だがそこに衝撃的なニュースが飛び込んでくる。CIAの内部告発により機密情報が漏えい。工作員であるトムたちの顔写真がテレビなどで大々的に報じられてしまったのだ。もちろんミッションは即刻中止。一刻も早くこの国から脱出しないと命が危ない。

事情もわからず巻き添えとなった通訳のモーとともに、アフガニスタン南部のカンダハルにあるCIA基地を目指すことになった。30時間後に離陸するイギリスのSAS連隊の飛行機に乗り込むことだけが、彼らに残された唯一の命綱だった。だが核開発施設を破壊されたイラン当局は、国家の威信をかけてトムたちを追跡する。

敵も味方も入り乱れた追跡劇

一方、トムたちを捕獲すれば絶好の金づるとなるということで、パキスタン軍統合情報局(ISI)にも「イランより先に捕まえろ」という指令が下される。さらにタリバンの息がかかったゲリラや、金次第で敵にも味方にもなる武装集団など、それぞれの思惑が複雑に絡み合い、敵も味方も入り乱れた追跡劇が繰り広げられる――。


トムをめぐる追跡劇も次第に激しさを増していく ©2022 COLLEAH PRODUCTIONS LIMITED. ALL RIGHTS RESERVED.

本作は、アメリカ国防情報局(DIA)職員としてアフガニスタンに赴任していたミッチェル・ラフォーチュンの過去の経験をもとに、脚本も彼自身が担当。

主人公のトムや、通訳のモーたちをはじめ、本作の登場人物の多くが、彼が中東駐在時に出会った人たちをモデルにしているとのことで、リアリティあふれる人物像も見応えがある。また、アメリカ側からの視点のみならず、追っ手である中東側からの視点を織り交ぜて描き出すなど、単純な勧善懲悪というステレオタイプに陥らない、重層的な人間ドラマも見どころだ。

監督はスタントマン出身のリック・ローマン・ウォー。アクションへの並々ならぬ情熱を持つジェラルド・バトラーとの相性は非常にバツグンで、2019年の『エンド・オブ・ステイツ』以来、『グリーンランド ―地球最後の2日間―』、そして本作と、早くも3本目のタッグ作が実現した。

ウォー監督は本作で「現代の西部劇」を標ぼうしており、渇いた砂漠を舞台とした疾走感あふれる物語展開は、息をつく暇もないほどだ。

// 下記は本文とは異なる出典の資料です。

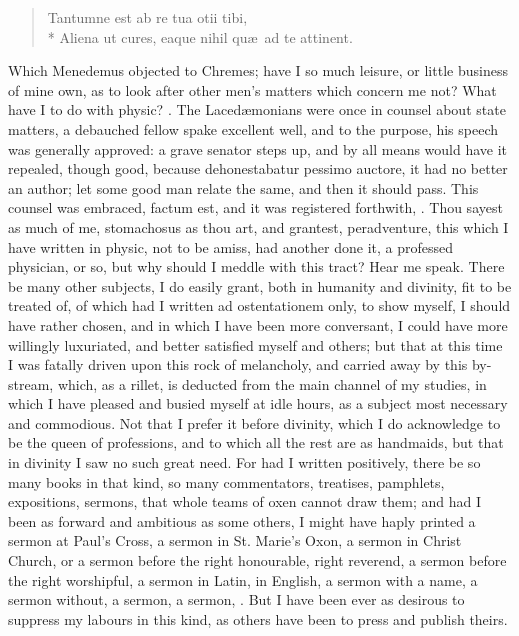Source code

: {\begin{verse}
\textlatin{Tantumne est ab re tua otii tibi,}\\*
\textlatin{Aliena ut cures, eaque nihil qu\ae{}\ ad te attinent.}
\end{verse}

Which Menedemus objected to Chremes; have I so much leisure, or little
business of mine own, as to look after other men's matters which
concern me not? What have I to do with physic? . The Laced\ae{}monians were once in counsel about
state matters, a debauched fellow spake excellent well, and to the
purpose, his speech was generally approved: a grave senator steps up,
and by all means would have it repealed, though good, because
dehonestabatur pessimo auctore, it had no better an author; let some
good man relate the same, and then it should pass. This counsel was
embraced, factum est, and it was registered forthwith, . Thou sayest as much of me,
stomachosus as thou art, and grantest, peradventure, this which I have
written in physic, not to be amiss, had another done it, a professed
physician, or so, but why should I meddle with this tract? Hear me
speak. There be many other subjects, I do easily grant, both in
humanity and divinity, fit to be treated of, of which had I written ad
ostentationem only, to show myself, I should have rather chosen, and in
which I have been more conversant, I could have more willingly
luxuriated, and better satisfied myself and others; but that at this
time I was fatally driven upon this rock of melancholy, and carried
away by this by-stream, which, as a rillet, is deducted from the main
channel of my studies, in which I have pleased and busied myself at
idle hours, as a subject most necessary and commodious. Not that I
prefer it before divinity, which I do acknowledge to be the queen of
professions, and to which all the rest are as handmaids, but that in
divinity I saw no such great need. For had I written positively, there
be so many books in that kind, so many commentators, treatises,
pamphlets, expositions, sermons, that whole teams of oxen cannot draw
them; and had I been as forward and ambitious as some others, I might
have haply printed a sermon at Paul's Cross, a sermon in St. Marie's
Oxon, a sermon in Christ Church, or a sermon before the right
honourable, right reverend, a sermon before the right worshipful, a
sermon in Latin, in English, a sermon with a name, a sermon without, a
sermon, a sermon, \etc. But I have been ever as desirous to suppress my
labours in this kind, as others have been to press and publish theirs.

}

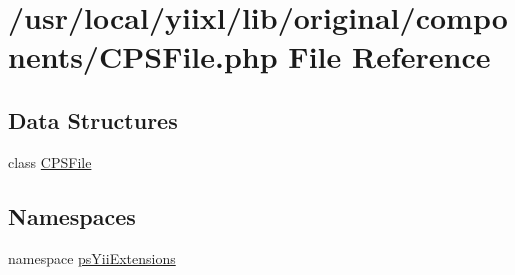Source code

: \hypertarget{CPSFile_8php}{
\section{/usr/local/yiixl/lib/original/components/CPSFile.php File Reference}
\label{CPSFile_8php}
}
\subsection*{Data Structures}
\begin{DoxyCompactItemize}
\item 
class \hyperlink{classCPSFile}{CPSFile}
\end{DoxyCompactItemize}
\subsection*{Namespaces}
\begin{DoxyCompactItemize}
\item 
namespace \hyperlink{namespacepsYiiExtensions}{psYiiExtensions}
\end{DoxyCompactItemize}
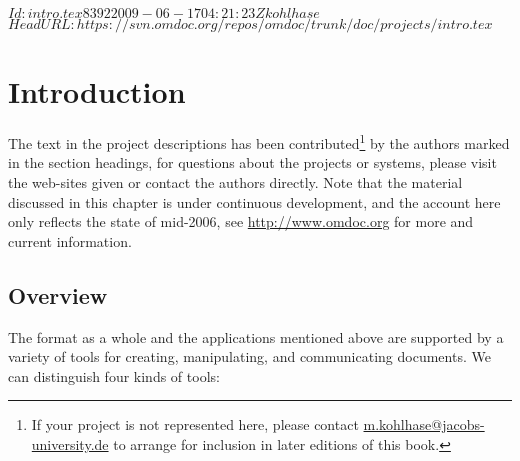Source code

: \svnInfo $Id: intro.tex 8392 2009-06-17 04:21:23Z kohlhase $
\svnKeyword $HeadURL: https://svn.omdoc.org/repos/omdoc/trunk/doc/projects/intro.tex $

\chapter{Introduction}\label{chapx:projeccts-intro}
The text in the project descriptions has been contributed\footnote{If your {\omdoc}
  project is not represented here, please contact \url{m.kohlhase@jacobs-university.de} to
  arrange for inclusion in later editions of this book.} by the authors marked in the
section headings, for questions about the projects or systems, please visit the web-sites
given or contact the authors directly. Note that the material discussed in this chapter is
under continuous development, and the account here only reflects the state of mid-2006,
see \url{http://www.omdoc.org} for more and current information.


\section{Overview}\label{subsec:projects-overview}
The {\omdoc} format as a whole and the applications mentioned above are supported by a
variety of tools for creating, manipulating, and communicating {\omdoc} documents. We can
distinguish four kinds of tools:

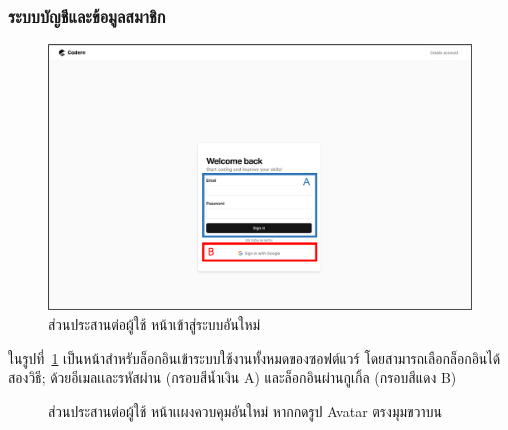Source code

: \documentclass[12pt,one side,openright,a4paper]{cpe-thesis-th}
\newcommand{\thaijustify}[1]{%
  \par\hspace{30pt}\justifying
  #1
}
\begin{document}
            \subsubsection{ระบบบัญชีและข้อมูลสมาชิก}
                \begin{figure}[H]
                    \centering
                    \includegraphics[width=15cm]{figure/new-ui/ui-login1.png}
                    \caption[ส่วนประสานต่อผู้ใช้ หน้าเข้าสู่ระบบใหม่]{ส่วนประสานต่อผู้ใช้ หน้าเข้าสู่ระบบอันใหม่}\label{fig:new-ui-login}
                \end{figure}
                \thaijustify{
                    ในรูปที่~\ref{fig:new-ui-login} เป็นหน้าสำหรับล็อกอินเข้าระบบใช้งานทั้งหมดของซอฟต์แวร์ โดยสามารถเลือกล็อกอินได้สองวิธี; ด้วยอีเมลเเละรหัสผ่าน (กรอบสีน้ำเงิน A) และล็อกอินผ่านกูเกิ้ล (กรอบสีแดง B) 
                } 
                \begin{figure}[H]
                    \centering
                    \caption[ส่วนประสานต่อผู้ใช้ หน้าเเผงควบคุมใหม่ (กดรูป Avatar)]{ส่วนประสานต่อผู้ใช้ หน้าเเผงควบคุมอันใหม่ หากกดรูป Avatar ตรงมุมขวาบน}
                    \label{fig:new-ui-dashboard5}
                \end{figure}
\end{document}
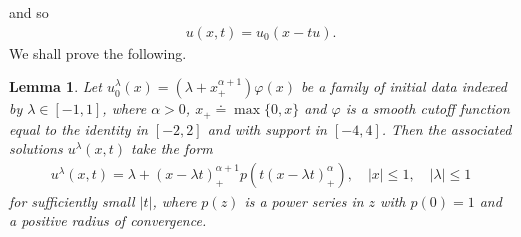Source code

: \documentclass[12pt,reqno]{amsart}
\numberwithin{equation}{section}  %
\numberwithin{figure}{section}
\newcommand{\vp}{\varphi}
\newtheorem{lemma}[theorem]{Lemma}
\begin{document}
%
%
and so
%
%
%
%
\begin{equation*}
\begin{split}
u(x,t) = u_{0}(x - tu).
\end{split}
\end{equation*}
%
%
We shall prove the following.
%
%
%
%
%
%
%
%
\begin{lemma}
%
Let $u_{0}^{\lambda}(x) = (\lambda +
x_{+}^{\alpha + 1}) \vp(x)$ be a family of initial data indexed by $\lambda \in
[-1, 1]$, where $\alpha > 0$, $x_{+} \doteq \max\{0, x\}$ and $\vp$ is a smooth cutoff
function equal to the identity in $[-2, 2]$ and with support in $[-4,4]$. Then the associated solutions $u^{\lambda}(x,t)$ take the form
\begin{equation}
    \label{u-lam-explicit-form}
    \begin{split}
        u^{\lambda}(x,t) = \lambda + (x - \lambda t)^{\alpha + 1}_{+} p(t(x- \lambda t)^{\alpha}_{+}), \quad | x | \le 1, \quad | \lambda | \le 1
    \end{split}
\end{equation}
%
%
for sufficiently small $| t |$, where $p(z)$ is a power series in $z$ with $p(0) =1$ and a positive radius of convergence.
\label{lem:sol-burg}
\end{lemma}
%
%
%
%
\end{document}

撮影は当初、2020年に行われる予定だったが、コロナ禍の拡大により、撮影は中断。翌年の2021年8月には、アフガニスタンからアメリカ軍が撤退。中東をめぐる社会情勢は大きな変化を遂げることとなった。だが戦争は終わったはずなのに、暴力の連鎖はいまだに続いている。

土地は戦争により荒廃し、人々の間にはいまだ悲劇の記憶が色濃く残っている。昨日まで味方だと思っていた人間も、いつ敵に転じるかわからない。そうした社会情勢、そして人々の喪失感なども本作ではしっかりと描かれている。

サウジアラビアの北西部で撮影

ロケ地は、広大な自然と、文化的遺産を数多く有するサウジアラビア北西部のアル・ウラー。英語圏のアクション映画で、ここまで大規模な撮影が同所で行われるのは初めてのこと。ロケ地としての美しい景観はもちろんのこと、撮影隊へのサポート体制、インセンティブなどにも力を入れているとのことで、撮影隊の誘致にも積極的だ。


アフガニスタンでは、いつ味方が敵になるか分からない。そうした社会情勢もリアルに織り込んでいる。 ©2022 COLLEAH PRODUCTIONS LIMITED. ALL RIGHTS RESERVED.

すでに何本かここで撮影されてきたとのことで、今後、ハリウッド映画のロケ地としても注目を集めそうだ。ラフォーチュンもその利点について「主な舞台となるアフガニスタンの地形は、僕たちの想像をはるかに超えるほどに極端。頂上に雪がかぶった山々があれば、広大な松林もある。どこまでも広がる砂漠や、月面のような景観もあれば、にぎやかな都会もある。だからこそその環境をほかの場所で再現するのは至難のわざだったが、サウジアラビアならそれを忠実に映像化することができた」とコメントした。

現場には世界25カ国のスタッフ、キャストが集結。現場には多様な言語が飛び交っていたという。また、国内外の撮影隊誘致に熱心なフィルム・アル・ウラー社の全面協力に加え、サウジアラビア政府、サウジアラビア空軍(RSAF)の手厚い支援も、スケールの大きな映像づくりに寄与している。